Among the women, Hextall had the most to gain/lose in this experiment. We’ve been listening to the empty squawkings of colorless commentator Campbell-Pascall for years now, and we’ve grown accustomed to Simpson’s smooth interview skills. But Hextall’s game call was something new, and I give her a passing grade.

I actually learned a new phrase from her: “He loses the boot.” Translation: A player lost his footing. Never heard that one before.

Hextall delivered another good line in the third period when two Golden Knights collided violently inside the blueline, describing it as “A bit of a Three Stooges moment.” I laughed out loud.

Hextall stumbled at times, though. She seemed caught by surprise when Nick Holden scored the second Vegas goal, also when Milan Lucic put the Flames on the board. “Lucic holds, fires and Lehner…oh, hang on, he scores,” she said. And she was flat out wrong on the Golden Knights winning tally, asking, “Is it in? Is it in? It looked in. From an angle shot, Max Pacioretty with the goal.” It was actually Shea Theodore who scored.
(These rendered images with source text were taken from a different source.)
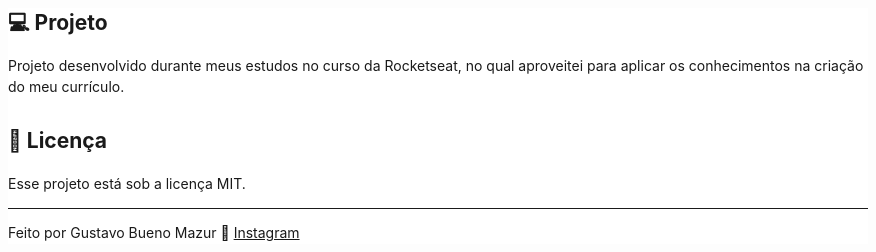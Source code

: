 ## 💻 Projeto

Projeto desenvolvido durante meus estudos no curso da Rocketseat, no qual aproveitei para aplicar os conhecimentos na criação do meu currículo.


## :memo: Licença

Esse projeto está sob a licença MIT.

---

Feito por Gustavo Bueno Mazur :wave: [Instagram](https://www.instagram.com/gustavo.bueno.mazur)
But, hey, other play-by-play people have made bigger blunders.

Is if fair to compare Hextall to male game-callers? Absolutely. After all, they’re the only measuring sticks available. So let’s just say she’s no Danny Gallivan, but who is? Like I said, she gets a passing grade.
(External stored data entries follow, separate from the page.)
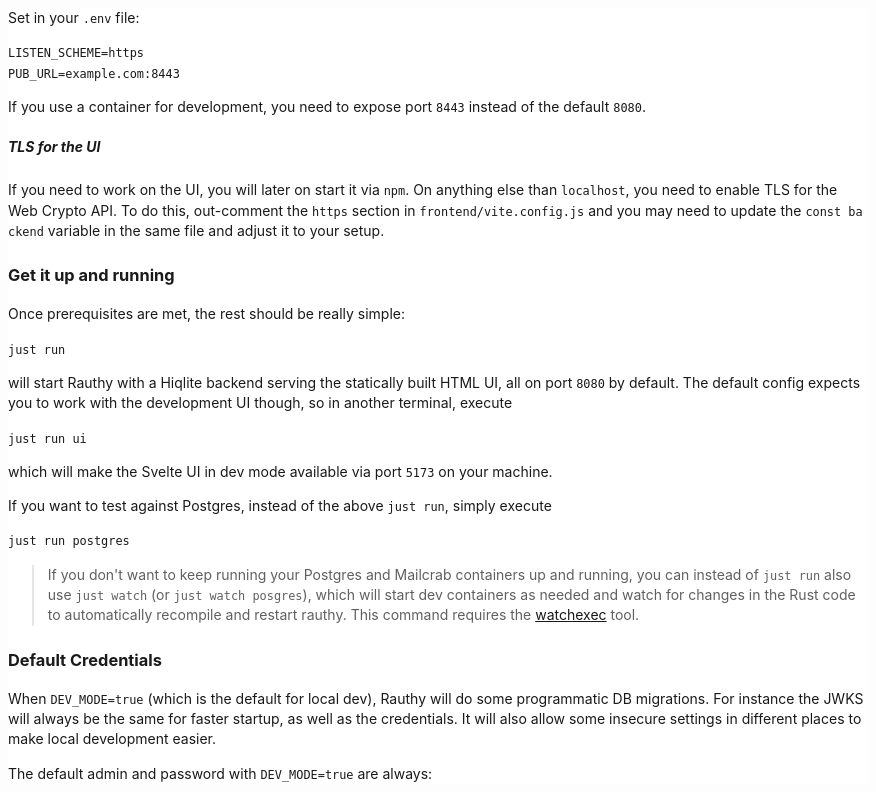 Set in your `.env` file:

```
LISTEN_SCHEME=https
PUB_URL=example.com:8443
```

If you use a container for development, you need to expose port `8443` instead of the default `8080`.

##### TLS for the UI

If you need to work on the UI, you will later on start it via `npm`. On anything else than `localhost`, you need to
enable TLS for the Web Crypto API. To do this, out-comment the `https` section in `frontend/vite.config.js` and you
may need to update the `const backend` variable in the same file and adjust it to your setup.

### Get it up and running

Once prerequisites are met, the rest should be really simple:

```
just run
```

will start Rauthy with a Hiqlite backend serving the statically built HTML UI, all on port `8080` by default.
The default config expects you to work with the development UI though, so in another terminal, execute

```
just run ui
```

which will make the Svelte UI in dev mode available via port `5173` on your machine.

If you want to test against Postgres, instead of the above `just run`, simply execute

```
just run postgres
```

> If you don't want to keep running your Postgres and Mailcrab containers up and running, you can instead of `just run`
> also use `just watch` (or `just watch posgres`), which will start dev containers as needed and watch for changes in the Rust code to automatically recompile and restart rauthy. This command requires the [watchexec](https://watchexec.github.io/) tool.

### Default Credentials

When `DEV_MODE=true` (which is the default for local dev), Rauthy will do some programmatic DB migrations. For instance
the JWKS will always be the same for faster startup, as well as the credentials. It will also allow some insecure
settings in different places to make local development easier.

The default admin and password with `DEV_MODE=true` are always:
I’m not sure what it is about Campbell-Pascall that gets up my nose, but I find her to be a total irritant, the same way skin rash is. She talked over Hextall too often, and she rudely hijacked the conversation when the two women were signing off. She also delivered the dumbest comment of the night when, as Ryan Reaves and Lucic lined up, she advised us that “the physicality on the ice right now is epic.” That would have been fine except for one small detail—they hadn’t even dropped the puck for the opening faceoff yet.

Ron and Tara

As expected, Slone and MacLean cooed and gushed during their taped first-intermission sit-down with Billie Jean King. MacLean was so dazzled to be in the presence of tennis royalty that he had Kendall Coyne Schofield winning the fastest skater competition at the NHL all-star game (she finished second last) and, when corrected by King, he mostly sat in slumped silence while Slone lathered the equal rights activist in praise.

Billie Jean King

No surprise that King called on the NHL to create hockey’s version of an adopt-a-pet program and subsidize a women’s professional league. “It’s the right thing to do and I think it’ll be good business,” she said. “They can do this. They can do this. Why can’t we have 700 girls or a thousand girls playing in a league?” Earth to Billie Jean! Earth to Billie Jean! If it’ll be such “good business,” why don’t you peel off some of your personal bankroll and help fund a WNHL? And where’s your business plan? As for a women’s league with 700-1,000 players, that’s shocking naiveté. There are approximately 200 members of the Professional Women’s Hockey Players Association, and another 120 suiting up with the five NWHL clubs. Where does King propose they scare up another 380-680 elite-level female players? She’d have better luck trying to find a virgin in a brothel.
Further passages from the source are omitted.